The disaster provoked a diplomatic row after Spain threatened to sue Nato to help pay compensation to the families of the victims.
The Ukrainian Yak-42 plane hit a mountain near the Black Sea town after the pilot apparently tried to land in fog in order to refuel.
The aircraft was flying from the Kyrgyz city of Bishkek to Zaragoza in Spain.
Spanish soldiers are said to have criticised the state of some of the chartered aircraft.
Under Spanish law, the wives or close families are entitled to pensions but unmarried partners are not.
The Spanish Defence Minister, Frederico Trillo, said he would not rule out giving an extra pensions to the unmarried partners of the soldiers who were killed.
But he said if extra cash was granted it could create a precedent as professional military staff live with the daily risk of being killed while on duty.
Trillo told the Spanish parliament: "Maybe this should lead to a wider reconsideration of the problem."
The minister was responding to questions from Juan Jose Laborda, a member of the left-wing PSOE party, who asked for a solution to the problem.

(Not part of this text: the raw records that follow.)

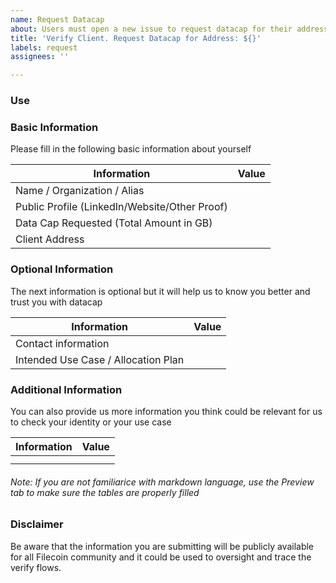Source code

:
 ```yaml
---
name: Request Datacap
about: Users must open a new issue to request datacap for their addresses
title: 'Verify Client. Request Datacap for Address: ${}'
labels: request
assignees: ''

---
```


### Use


###  Basic Information

Please fill in the following basic information about yourself

| Information                       | Value  |
| ------------------------| ------------------------ |
| Name / Organization / Alias             |             |                          
| Public Profile (LinkedIn/Website/Other Proof)                   |             |                                
| Data Cap Requested (Total Amount in GB)    |             |                                
| Client Address     |             |       

### Optional Information 
  
The  next information is optional but it will help us to know you better and trust you with datacap

| Information                       | Value  |
| ------------------------| ------------------------ |                   
| Contact information           |                  |              
|  Intended Use Case / Allocation Plan               |             |            

 
### Additional Information 

You can also provide us more information you think could be relevant for us to check your identity or your use case 

| Information                       | Value  |
| ------------------------| ------------------------ |    
|             |             | 
|             |             | 



###### _Note: If you are not familiarice with markdown language, use the Preview tab to make sure the tables are properly filled_


### Disclaimer

Be aware that the information you are submitting will be publicly available for all Filecoin community and it could be used to oversight and trace the verify flows.
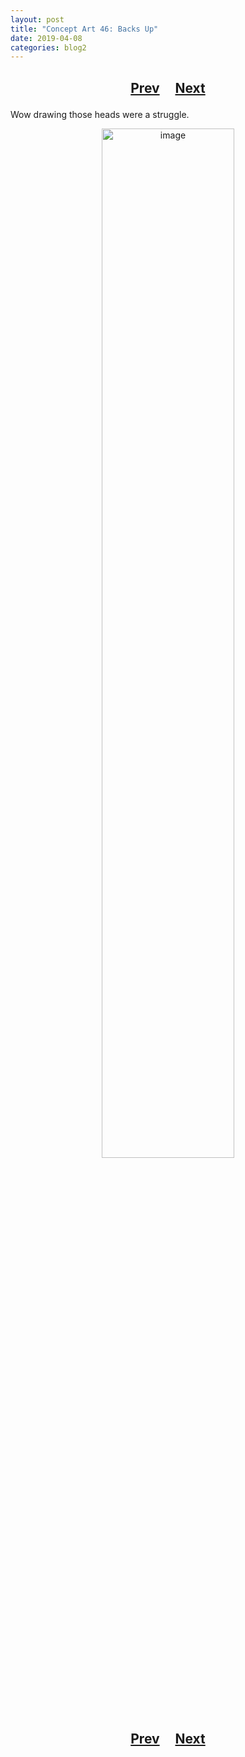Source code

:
 ```yaml
---
layout: post
title: "Concept Art 46: Backs Up"
date: 2019-04-08
categories: blog2
---
```


<h2>
  <p style="text-align:center;">
    <a href="/wingsofthechorus/archive/2019/04/06/conceptart45">Prev</a>
    &nbsp;&nbsp;&nbsp;
    <a href="/wingsofthechorus/archive/2019/04/10/conceptart47">Next</a>
  </p>
</h2>

Wow drawing those heads were a struggle.

<p style="text-align:center;">
  <img src="/wingsofthechorus/images/conceptart/ca46.png" width="65%" alt="image"/>
</p>

<h2>
  <p style="text-align:center;">
    <a href="/wingsofthechorus/archive/2019/04/06/conceptart45">Prev</a>
    &nbsp;&nbsp;&nbsp;
    <a href="/wingsofthechorus/archive/2019/04/10/conceptart47">Next</a>
  </p>
</h2>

Laborda pressed the minister for extra pensions for the unmarried partners and dependents, adding: "there are norms in order to give exceptional pensions".
Laborda cited the example of a law which led to an exceptional pension to the widow of a doctor killed by ETA terrorists. But he admitted that this was a different situation from the deaths of the soldiers.
Trillo said pensions were being considered for 129 dependents of the soldiers who died. Of these, 37 were widows, 59 orphans and 33 parents of the soldiers.
In three cases, pensions were not granted to the parents of unmarried soldiers because the relatives' incomes exceeded a fixed limit. Five other cases have not been resolved.